Tag Archives: farm life

Buh-Bye 2015

I’m not a big one for New Year’s resolutions. I think you can and should start resolutions any time the need or desire arises. However, that said, I do take this time of year to reflect on the past twelve months and in the next week or so will sit down with my DF, my partner in life and on the farm, to look ahead and brainstorm some goals, expectations and plans.

I will admit that I am somewhat glad to be moving on from 2015. It wasn’t a bad year, (I’d probably never admit it if there was one) but it had its moments. From not getting many Jersey heifers, to a tough year for crops and equipment breakdowns, to dropping milk prices, to finding balance with a new off-farm job and raising two budding independent farm boys, to juggling care for a family member in need. The year 2015 filled our plates and then some.

Spring and early summer brought cropping challenges to the farm. While early on, with parts ordered well ahead of time and work completed and ready for a window of good weather in May, we encountered a breakdown right off the bat. And then another, and another and another. The entire month of June felt like it dragged on while we dealt with the repairs and waited through rainy weather. The highlight was when my DF drove our big tractor in reverse (it was stuck in gear) through town to get it to the mechanic. Boy I wish I got a picture!

Shortly after the backwards tractor incident, we accepted the fact that “it is what it is.” That is, we are doing the best we can and will make adjustments along the way. For example we feed a “total mixed ration” or “TMR” throughout the year. By not putting up the highest quality feed we would have preferred to, we will be working with our nutritionist to come up with a balanced diet utilizing other feedstuffs to create the best feed for our cows, and it might cost us a little more. But that’s okay. It happens.

I also had a tough year with my Jerseys. I unfortunately had to say goodbye to several – including a few that carried my high hopes. You see the girls have to in a sense, pay for their way to stay as we only have a certain amount of space. There were a couple who we had to sell because they were not coming back into calf for us, and since our farm relies upon their ability to produce milk and reproduce offspring, they couldn’t stay. There was also an old girl who went far back with me, pre-marriage and kid days, whose time had come.

And there was an awful tragedy at the end of May: losing my best cow. In the past I would have written about a loss like that but for some reason this time I just couldn’t. I was incredibly sad for days. I tear up a little now even thinking about it. This was supposed to be her year – in her prime, looking great after freshening (having her baby). I felt a little hollow, like a little piece of me gave up a little at the time, but you know what, there are 103 other cattle here who need me, need us, just as much. And besides, I’d written about losing calves and cows before and didn’t want to seem like that’s all I write about. But maybe, like songs, the prettiest stories are somehow the saddest ones.

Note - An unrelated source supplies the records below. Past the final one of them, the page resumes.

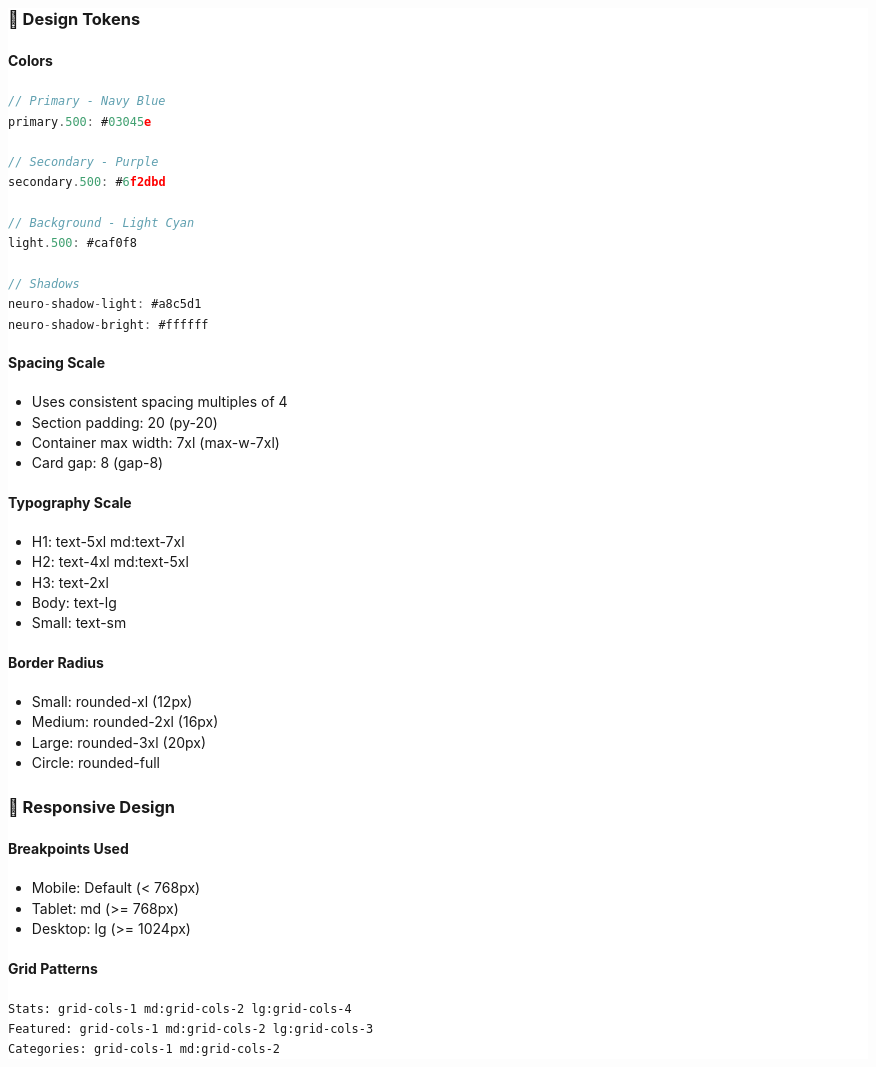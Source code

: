 ### 🎨 Design Tokens

#### Colors

```javascript
// Primary - Navy Blue
primary.500: #03045e

// Secondary - Purple
secondary.500: #6f2dbd

// Background - Light Cyan
light.500: #caf0f8

// Shadows
neuro-shadow-light: #a8c5d1
neuro-shadow-bright: #ffffff
```

#### Spacing Scale

- Uses consistent spacing multiples of 4
- Section padding: 20 (py-20)
- Container max width: 7xl (max-w-7xl)
- Card gap: 8 (gap-8)

#### Typography Scale

- H1: text-5xl md:text-7xl
- H2: text-4xl md:text-5xl
- H3: text-2xl
- Body: text-lg
- Small: text-sm

#### Border Radius

- Small: rounded-xl (12px)
- Medium: rounded-2xl (16px)
- Large: rounded-3xl (20px)
- Circle: rounded-full

### 📱 Responsive Design

#### Breakpoints Used

- Mobile: Default (< 768px)
- Tablet: md (>= 768px)
- Desktop: lg (>= 1024px)

#### Grid Patterns

```
Stats: grid-cols-1 md:grid-cols-2 lg:grid-cols-4
Featured: grid-cols-1 md:grid-cols-2 lg:grid-cols-3
Categories: grid-cols-1 md:grid-cols-2
```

In addition to the girls we had to say goodbye to this year, I also had a “run of bulls.” While we raise many of our bull calves now either for Jersey beef or for polled service sires, there’s still something special about getting heifer calves. They are the future of the dairy. They carry in them potential, and the promise of what is to come.

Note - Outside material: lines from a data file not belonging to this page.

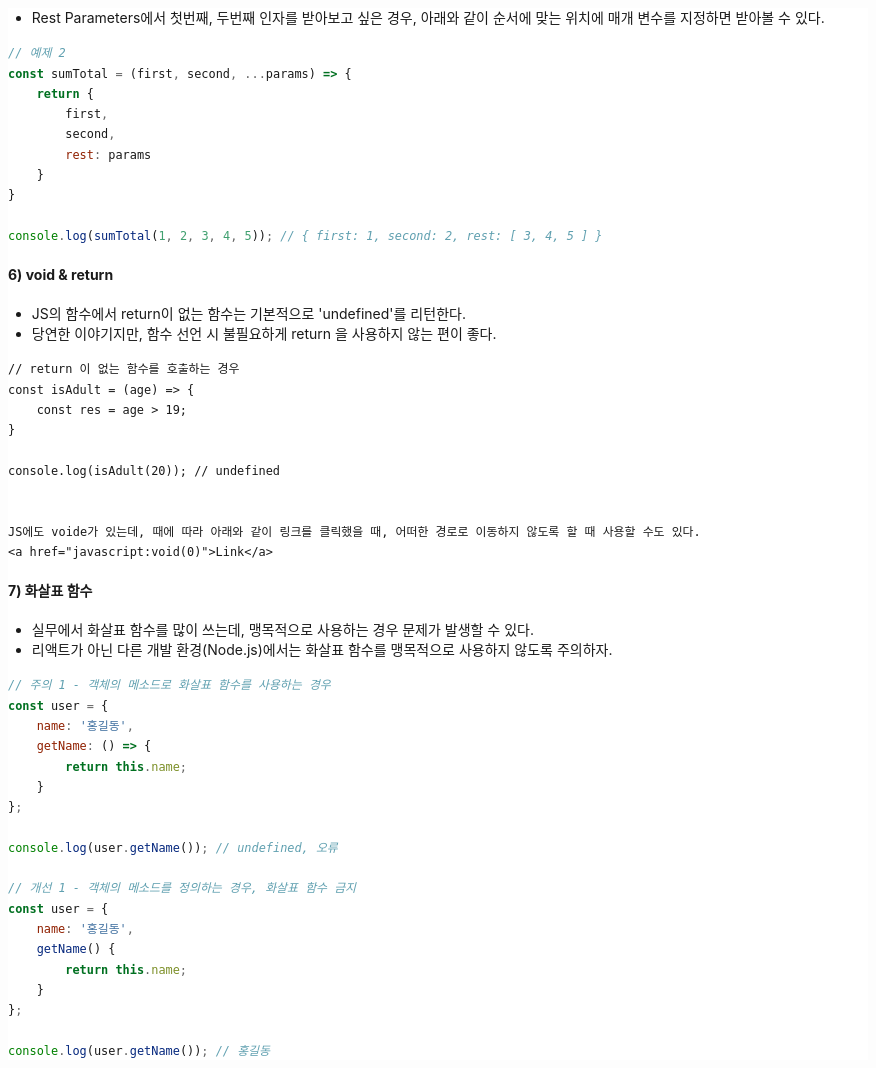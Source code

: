 - Rest Parameters에서 첫번째, 두번째 인자를 받아보고 싶은 경우, 아래와 같이 순서에 맞는 위치에 매개 변수를 지정하면 받아볼 수 있다.

```javascript
// 예제 2
const sumTotal = (first, second, ...params) => {
    return {
        first,
        second,
        rest: params
    }
}

console.log(sumTotal(1, 2, 3, 4, 5)); // { first: 1, second: 2, rest: [ 3, 4, 5 ] }
```









#### 6) void & return

- JS의 함수에서 return이 없는 함수는 기본적으로 'undefined'를 리턴한다.
- 당연한 이야기지만, 함수 선언 시 불필요하게 return 을 사용하지 않는 편이 좋다.

```react
// return 이 없는 함수를 호출하는 경우
const isAdult = (age) => {
    const res = age > 19;
}

console.log(isAdult(20)); // undefined


JS에도 voide가 있는데, 때에 따라 아래와 같이 링크를 클릭했을 때, 어떠한 경로로 이동하지 않도록 할 때 사용할 수도 있다.
<a href="javascript:void(0)">Link</a>
```







#### 7) 화살표 함수

- 실무에서 화살표 함수를 많이 쓰는데, 맹목적으로 사용하는 경우 문제가 발생할 수 있다.
- 리액트가 아닌 다른 개발 환경(Node.js)에서는 화살표 함수를 맹목적으로 사용하지 않도록 주의하자.

```javascript
// 주의 1 - 객체의 메소드로 화살표 함수를 사용하는 경우
const user = {
    name: '홍길동',
    getName: () => {
        return this.name;
    }
};

console.log(user.getName()); // undefined, 오류

// 개선 1 - 객체의 메소드를 정의하는 경우, 화살표 함수 금지
const user = {
    name: '홍길동',
    getName() {
        return this.name;
    }
};

console.log(user.getName()); // 홍길동
```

Since January I have only had three heifer calves born out of 17 calvings. On top of that, two out of the three were by polled bulls and only one was polled. The other heifer, “Lady,” who has horns, was by a polled dam (mother) and a polled sire (father). Ready for a lesson in genetics? The polled gene is actually a dominant trait which means if it shows up, your offspring will be polled. So, with two heterozygous parents, I had a 75% chance of the calf being polled and at that, a 25% chance of it being homozygous polled. Homozygous polled would guarantee polled offspring for the next generation from that calf. Instead, I ended up with the 25% chance of the calf being horned! Fit right in with the way my luck had been going.

Despite the bad luck with getting Jersey heifers, we had an awesome year for Holsteins with a 67% heifer rate. Overall, we were at 52% for heifer calves, which is slightly better than expectations, so no complaints there.

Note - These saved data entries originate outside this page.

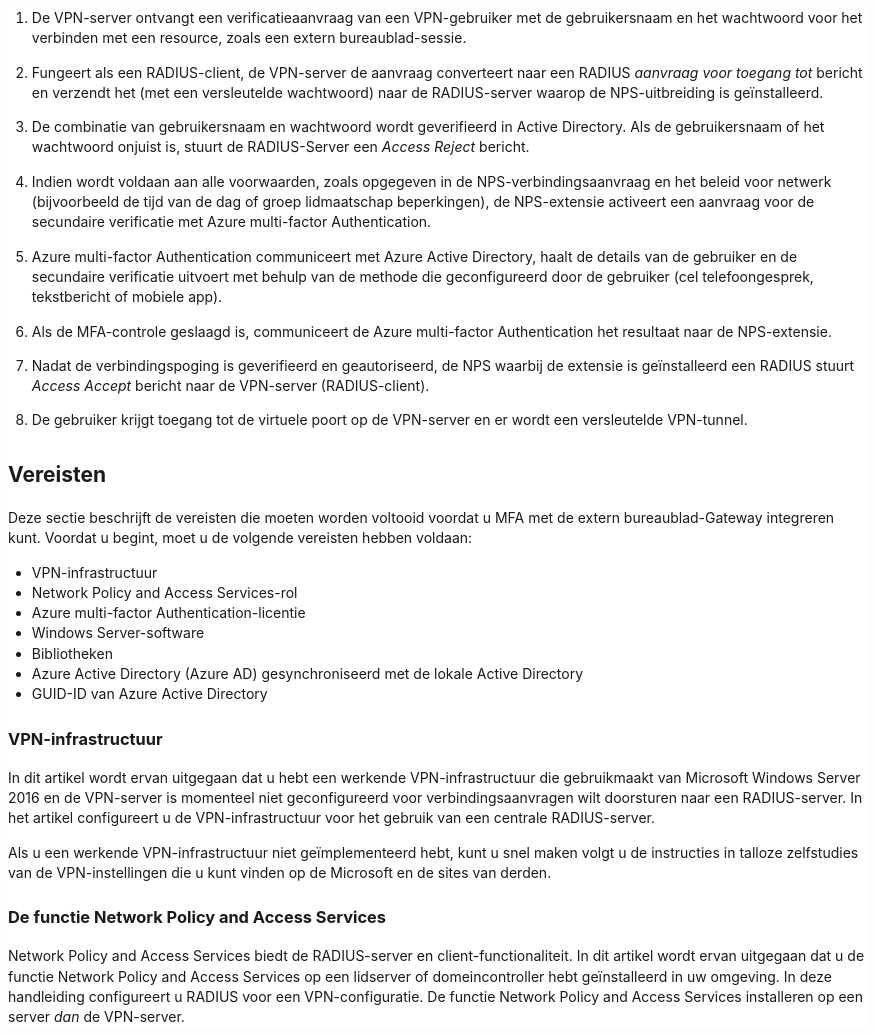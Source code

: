 1. De VPN-server ontvangt een verificatieaanvraag van een VPN-gebruiker met de gebruikersnaam en het wachtwoord voor het verbinden met een resource, zoals een extern bureaublad-sessie. 

2. Fungeert als een RADIUS-client, de VPN-server de aanvraag converteert naar een RADIUS *aanvraag voor toegang tot* bericht en verzendt het (met een versleutelde wachtwoord) naar de RADIUS-server waarop de NPS-uitbreiding is geïnstalleerd. 

3. De combinatie van gebruikersnaam en wachtwoord wordt geverifieerd in Active Directory. Als de gebruikersnaam of het wachtwoord onjuist is, stuurt de RADIUS-Server een *Access Reject* bericht. 

4. Indien wordt voldaan aan alle voorwaarden, zoals opgegeven in de NPS-verbindingsaanvraag en het beleid voor netwerk (bijvoorbeeld de tijd van de dag of groep lidmaatschap beperkingen), de NPS-extensie activeert een aanvraag voor de secundaire verificatie met Azure multi-factor Authentication. 

5. Azure multi-factor Authentication communiceert met Azure Active Directory, haalt de details van de gebruiker en de secundaire verificatie uitvoert met behulp van de methode die geconfigureerd door de gebruiker (cel telefoongesprek, tekstbericht of mobiele app). 

6. Als de MFA-controle geslaagd is, communiceert de Azure multi-factor Authentication het resultaat naar de NPS-extensie.

7. Nadat de verbindingspoging is geverifieerd en geautoriseerd, de NPS waarbij de extensie is geïnstalleerd een RADIUS stuurt *Access Accept* bericht naar de VPN-server (RADIUS-client).

8. De gebruiker krijgt toegang tot de virtuele poort op de VPN-server en er wordt een versleutelde VPN-tunnel.

## <a name="prerequisites"></a>Vereisten
Deze sectie beschrijft de vereisten die moeten worden voltooid voordat u MFA met de extern bureaublad-Gateway integreren kunt. Voordat u begint, moet u de volgende vereisten hebben voldaan:

* VPN-infrastructuur
* Network Policy and Access Services-rol
* Azure multi-factor Authentication-licentie
* Windows Server-software
* Bibliotheken
* Azure Active Directory (Azure AD) gesynchroniseerd met de lokale Active Directory 
* GUID-ID van Azure Active Directory

### <a name="vpn-infrastructure"></a>VPN-infrastructuur
In dit artikel wordt ervan uitgegaan dat u hebt een werkende VPN-infrastructuur die gebruikmaakt van Microsoft Windows Server 2016 en de VPN-server is momenteel niet geconfigureerd voor verbindingsaanvragen wilt doorsturen naar een RADIUS-server. In het artikel configureert u de VPN-infrastructuur voor het gebruik van een centrale RADIUS-server.

Als u een werkende VPN-infrastructuur niet geïmplementeerd hebt, kunt u snel maken volgt u de instructies in talloze zelfstudies van de VPN-instellingen die u kunt vinden op de Microsoft en de sites van derden. 
            
### <a name="the-network-policy-and-access-services-role"></a>De functie Network Policy and Access Services

Network Policy and Access Services biedt de RADIUS-server en client-functionaliteit. In dit artikel wordt ervan uitgegaan dat u de functie Network Policy and Access Services op een lidserver of domeincontroller hebt geïnstalleerd in uw omgeving. In deze handleiding configureert u RADIUS voor een VPN-configuratie. De functie Network Policy and Access Services installeren op een server *dan* de VPN-server.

Geez, this post is starting to feel a little whiny to me. Nobody likes whiners, including me. Perhaps this is why I didn’t write so much this past year. Perhaps I should use it as a reflection point because, of course, there were wonderful things to happen in 2015 as well.

We are all healthy and happy, embarking on new adventures, facing challenges and cherishing every day with our farm boys and time with our families. We are blessed and feel responsibility to live up to our good fortune and do our best by it.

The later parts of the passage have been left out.